Yields: 3-4 servings
Preparation time: 20 minutes
Cooking time: 20 minutes
Ingredients:
- Brown spaghetti- 400gms
- Olive oil-1tablespoon
- Sliced bell peppers/capsicum-2medium (I used red and green)
- Cooked brown chickpeas-1cup (if using canned rinse thoroughly)
- Soy sauce-2tsp
- Salt- to taste
For the sauce:
- Tomatoes-3-4medium
- Chopped onion-1medium
- Vinegar-2tbsp
- Walnuts-1/4cup
- Chopped garlic-3cloves
- Green chillies-3 (alternatively pepper corns/ chilli flakes can be used)
Procedure:
- Boil the spaghetti till al dente according to the instructions on the package.

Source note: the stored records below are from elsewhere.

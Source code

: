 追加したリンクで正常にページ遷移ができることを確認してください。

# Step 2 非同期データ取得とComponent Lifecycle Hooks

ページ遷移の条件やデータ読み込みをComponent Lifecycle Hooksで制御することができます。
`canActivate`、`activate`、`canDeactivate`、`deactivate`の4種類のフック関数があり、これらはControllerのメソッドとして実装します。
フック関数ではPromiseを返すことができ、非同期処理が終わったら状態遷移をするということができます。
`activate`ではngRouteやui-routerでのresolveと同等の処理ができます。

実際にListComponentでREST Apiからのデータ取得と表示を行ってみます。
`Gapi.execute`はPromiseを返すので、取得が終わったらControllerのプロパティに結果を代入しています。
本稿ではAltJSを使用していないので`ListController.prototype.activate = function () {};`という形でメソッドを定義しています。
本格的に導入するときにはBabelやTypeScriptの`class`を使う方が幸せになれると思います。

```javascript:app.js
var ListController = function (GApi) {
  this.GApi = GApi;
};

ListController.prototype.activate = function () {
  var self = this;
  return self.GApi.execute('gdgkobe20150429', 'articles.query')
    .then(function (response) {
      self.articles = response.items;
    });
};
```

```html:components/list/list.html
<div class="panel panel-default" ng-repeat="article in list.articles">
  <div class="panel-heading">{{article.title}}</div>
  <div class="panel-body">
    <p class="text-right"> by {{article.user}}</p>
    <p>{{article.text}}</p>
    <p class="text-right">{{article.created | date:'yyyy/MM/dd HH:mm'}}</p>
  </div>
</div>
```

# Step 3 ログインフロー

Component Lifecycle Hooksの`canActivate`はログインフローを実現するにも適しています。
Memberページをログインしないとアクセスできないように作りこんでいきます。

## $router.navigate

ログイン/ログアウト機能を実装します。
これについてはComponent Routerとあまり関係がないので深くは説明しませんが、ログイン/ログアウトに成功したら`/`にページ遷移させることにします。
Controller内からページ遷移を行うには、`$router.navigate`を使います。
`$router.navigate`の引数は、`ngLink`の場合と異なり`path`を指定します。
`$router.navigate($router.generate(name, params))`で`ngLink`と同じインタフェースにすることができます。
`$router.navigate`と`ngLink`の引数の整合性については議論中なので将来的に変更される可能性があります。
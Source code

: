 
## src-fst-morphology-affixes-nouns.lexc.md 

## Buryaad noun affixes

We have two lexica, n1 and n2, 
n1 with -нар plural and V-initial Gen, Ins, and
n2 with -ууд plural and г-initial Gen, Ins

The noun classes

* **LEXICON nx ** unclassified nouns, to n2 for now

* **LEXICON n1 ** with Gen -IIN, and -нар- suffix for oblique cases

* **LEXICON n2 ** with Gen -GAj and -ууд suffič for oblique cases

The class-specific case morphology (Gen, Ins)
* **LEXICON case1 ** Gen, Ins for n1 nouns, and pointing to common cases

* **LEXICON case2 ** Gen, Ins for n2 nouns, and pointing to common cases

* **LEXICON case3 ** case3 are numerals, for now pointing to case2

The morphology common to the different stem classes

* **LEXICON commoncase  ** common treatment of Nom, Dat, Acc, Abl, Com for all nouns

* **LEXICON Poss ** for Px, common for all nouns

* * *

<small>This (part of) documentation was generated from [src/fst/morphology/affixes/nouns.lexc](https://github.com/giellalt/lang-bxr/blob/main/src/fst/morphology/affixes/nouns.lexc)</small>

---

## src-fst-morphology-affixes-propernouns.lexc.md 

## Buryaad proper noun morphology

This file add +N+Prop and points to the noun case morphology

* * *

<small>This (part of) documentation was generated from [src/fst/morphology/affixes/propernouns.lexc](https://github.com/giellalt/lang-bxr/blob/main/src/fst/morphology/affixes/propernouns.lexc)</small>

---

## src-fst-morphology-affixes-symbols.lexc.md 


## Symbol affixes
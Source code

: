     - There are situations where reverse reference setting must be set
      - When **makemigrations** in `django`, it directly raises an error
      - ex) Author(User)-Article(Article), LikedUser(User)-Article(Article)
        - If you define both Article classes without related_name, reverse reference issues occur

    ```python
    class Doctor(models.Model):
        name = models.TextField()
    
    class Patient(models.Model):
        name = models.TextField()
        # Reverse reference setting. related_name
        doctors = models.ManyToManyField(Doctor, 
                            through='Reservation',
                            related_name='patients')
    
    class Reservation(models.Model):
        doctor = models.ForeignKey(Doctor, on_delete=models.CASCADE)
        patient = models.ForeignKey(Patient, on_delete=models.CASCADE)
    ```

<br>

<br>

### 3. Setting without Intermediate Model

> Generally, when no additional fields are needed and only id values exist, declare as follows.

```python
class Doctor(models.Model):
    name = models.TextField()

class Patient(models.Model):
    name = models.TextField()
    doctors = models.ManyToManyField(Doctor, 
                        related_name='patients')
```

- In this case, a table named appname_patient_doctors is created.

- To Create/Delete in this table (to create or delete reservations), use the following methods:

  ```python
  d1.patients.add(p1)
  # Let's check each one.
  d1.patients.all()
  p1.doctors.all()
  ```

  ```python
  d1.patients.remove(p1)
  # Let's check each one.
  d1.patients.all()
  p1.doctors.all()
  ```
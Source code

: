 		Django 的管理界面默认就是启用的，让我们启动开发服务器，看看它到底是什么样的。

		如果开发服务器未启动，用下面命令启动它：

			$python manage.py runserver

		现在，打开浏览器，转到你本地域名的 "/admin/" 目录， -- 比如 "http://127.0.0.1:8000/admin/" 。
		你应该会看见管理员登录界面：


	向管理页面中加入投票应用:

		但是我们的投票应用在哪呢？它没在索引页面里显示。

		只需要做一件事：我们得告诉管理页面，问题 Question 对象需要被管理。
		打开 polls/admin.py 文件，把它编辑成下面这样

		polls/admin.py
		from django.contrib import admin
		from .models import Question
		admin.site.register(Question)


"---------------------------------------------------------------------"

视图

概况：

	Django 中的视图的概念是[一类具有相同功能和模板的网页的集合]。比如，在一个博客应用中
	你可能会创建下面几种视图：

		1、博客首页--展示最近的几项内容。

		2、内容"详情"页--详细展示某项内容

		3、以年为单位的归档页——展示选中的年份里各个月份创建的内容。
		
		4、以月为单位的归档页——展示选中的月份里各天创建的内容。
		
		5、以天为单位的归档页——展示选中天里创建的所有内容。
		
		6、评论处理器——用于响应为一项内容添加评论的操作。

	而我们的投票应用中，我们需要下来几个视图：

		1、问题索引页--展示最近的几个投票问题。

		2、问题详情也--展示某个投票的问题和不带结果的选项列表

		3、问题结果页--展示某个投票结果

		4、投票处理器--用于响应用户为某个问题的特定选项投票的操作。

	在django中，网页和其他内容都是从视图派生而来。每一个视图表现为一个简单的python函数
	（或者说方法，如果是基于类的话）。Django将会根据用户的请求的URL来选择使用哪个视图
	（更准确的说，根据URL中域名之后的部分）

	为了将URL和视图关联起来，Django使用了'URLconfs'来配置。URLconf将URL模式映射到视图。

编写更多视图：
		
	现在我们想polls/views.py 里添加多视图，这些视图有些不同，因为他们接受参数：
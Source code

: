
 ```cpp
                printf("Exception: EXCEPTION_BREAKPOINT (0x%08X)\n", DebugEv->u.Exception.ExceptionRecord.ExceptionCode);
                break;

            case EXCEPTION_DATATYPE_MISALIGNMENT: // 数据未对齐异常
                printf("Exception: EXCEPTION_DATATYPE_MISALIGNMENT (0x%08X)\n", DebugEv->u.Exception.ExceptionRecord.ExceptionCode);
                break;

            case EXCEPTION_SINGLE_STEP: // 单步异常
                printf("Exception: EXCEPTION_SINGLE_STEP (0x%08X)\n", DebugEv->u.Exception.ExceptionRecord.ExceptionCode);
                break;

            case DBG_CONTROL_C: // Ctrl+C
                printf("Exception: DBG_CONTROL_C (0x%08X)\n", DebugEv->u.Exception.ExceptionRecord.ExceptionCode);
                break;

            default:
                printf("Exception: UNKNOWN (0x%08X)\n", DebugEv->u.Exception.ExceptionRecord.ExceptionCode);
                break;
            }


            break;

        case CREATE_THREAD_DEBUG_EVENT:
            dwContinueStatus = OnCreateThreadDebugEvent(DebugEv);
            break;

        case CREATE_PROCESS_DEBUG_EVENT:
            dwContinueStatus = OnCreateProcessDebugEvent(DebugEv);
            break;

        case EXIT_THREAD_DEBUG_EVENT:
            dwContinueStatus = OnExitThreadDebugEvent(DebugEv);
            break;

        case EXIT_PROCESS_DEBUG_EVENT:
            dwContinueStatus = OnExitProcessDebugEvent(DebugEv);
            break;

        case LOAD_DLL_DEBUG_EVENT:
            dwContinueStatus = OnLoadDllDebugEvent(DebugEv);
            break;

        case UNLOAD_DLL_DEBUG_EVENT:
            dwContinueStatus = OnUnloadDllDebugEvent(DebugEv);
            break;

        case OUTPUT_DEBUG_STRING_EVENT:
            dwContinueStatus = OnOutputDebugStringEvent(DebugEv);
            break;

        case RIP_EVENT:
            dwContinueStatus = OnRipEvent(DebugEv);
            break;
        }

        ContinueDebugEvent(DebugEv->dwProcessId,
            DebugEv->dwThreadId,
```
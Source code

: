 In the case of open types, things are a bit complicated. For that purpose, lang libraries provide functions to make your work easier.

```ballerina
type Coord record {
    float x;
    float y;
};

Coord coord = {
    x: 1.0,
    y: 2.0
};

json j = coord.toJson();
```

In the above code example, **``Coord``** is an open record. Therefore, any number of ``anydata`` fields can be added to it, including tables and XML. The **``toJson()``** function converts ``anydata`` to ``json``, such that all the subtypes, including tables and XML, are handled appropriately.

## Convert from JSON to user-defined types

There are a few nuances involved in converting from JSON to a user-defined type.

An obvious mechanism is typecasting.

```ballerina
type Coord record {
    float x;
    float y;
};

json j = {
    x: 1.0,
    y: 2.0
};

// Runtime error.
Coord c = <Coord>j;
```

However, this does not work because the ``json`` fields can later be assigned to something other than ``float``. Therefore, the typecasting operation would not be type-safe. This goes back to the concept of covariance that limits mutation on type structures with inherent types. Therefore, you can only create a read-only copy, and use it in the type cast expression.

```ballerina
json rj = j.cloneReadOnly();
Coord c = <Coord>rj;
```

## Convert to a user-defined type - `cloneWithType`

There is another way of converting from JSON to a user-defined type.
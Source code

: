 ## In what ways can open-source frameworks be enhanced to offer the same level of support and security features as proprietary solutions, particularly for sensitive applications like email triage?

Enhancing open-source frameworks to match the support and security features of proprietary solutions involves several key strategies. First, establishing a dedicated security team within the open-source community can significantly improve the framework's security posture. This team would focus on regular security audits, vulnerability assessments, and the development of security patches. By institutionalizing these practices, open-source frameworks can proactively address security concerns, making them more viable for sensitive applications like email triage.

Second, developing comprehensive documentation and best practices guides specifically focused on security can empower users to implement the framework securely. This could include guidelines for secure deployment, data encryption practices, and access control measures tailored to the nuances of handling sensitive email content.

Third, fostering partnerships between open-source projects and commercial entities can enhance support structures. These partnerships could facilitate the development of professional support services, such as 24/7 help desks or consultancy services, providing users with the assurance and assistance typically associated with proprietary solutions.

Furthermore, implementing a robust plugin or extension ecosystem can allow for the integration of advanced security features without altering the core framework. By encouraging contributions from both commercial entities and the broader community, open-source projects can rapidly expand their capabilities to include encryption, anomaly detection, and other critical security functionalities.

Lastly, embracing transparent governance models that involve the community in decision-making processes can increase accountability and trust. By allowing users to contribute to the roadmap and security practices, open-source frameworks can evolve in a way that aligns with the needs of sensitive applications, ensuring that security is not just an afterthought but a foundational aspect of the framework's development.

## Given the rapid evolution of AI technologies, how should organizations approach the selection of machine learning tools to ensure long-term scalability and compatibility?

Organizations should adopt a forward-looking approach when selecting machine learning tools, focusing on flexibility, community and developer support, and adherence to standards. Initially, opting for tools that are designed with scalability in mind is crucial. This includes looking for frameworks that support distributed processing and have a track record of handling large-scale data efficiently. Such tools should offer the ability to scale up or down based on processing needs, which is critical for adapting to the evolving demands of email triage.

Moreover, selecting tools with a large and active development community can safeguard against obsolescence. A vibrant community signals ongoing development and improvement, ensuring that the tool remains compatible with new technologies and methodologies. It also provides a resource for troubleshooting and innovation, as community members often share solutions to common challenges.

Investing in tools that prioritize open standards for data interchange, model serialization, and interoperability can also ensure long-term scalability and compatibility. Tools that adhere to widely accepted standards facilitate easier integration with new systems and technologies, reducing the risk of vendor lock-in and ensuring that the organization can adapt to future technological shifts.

Drain and set aside.
For sauce:
- Soak chilli and garlic in vinegar for 30minutes.
- Blanch tomatoes for 5-8minutes in hot water and peel the skin.
- Combine blanched tomatoes, soaked garlic, chillies with vinegar, onion, walnuts in the food processor/blender and process until smooth and set aside.
- In a large saucepan, heat oil add in bell peppers saute until tender.
- Then add in tomato-walnut sauce and cook atleast for 8-10minutes on a medium low flame stirring in between.
- Now add in soy sauce, salt , cooked chickpeas mix well and continue to cook for 2-3minutes more.
- Then add in cooked and drained spaghetti and simmer until coated with sauce and heated through.
Serve hot.
Note:
- I used green chilli for the spice, alternatively black peppers corns or chilli flakes can be used.
Posted on October 27, 2014, in Indian, International, Main Course, Main dish. Bookmark the permalink. 21 Comments.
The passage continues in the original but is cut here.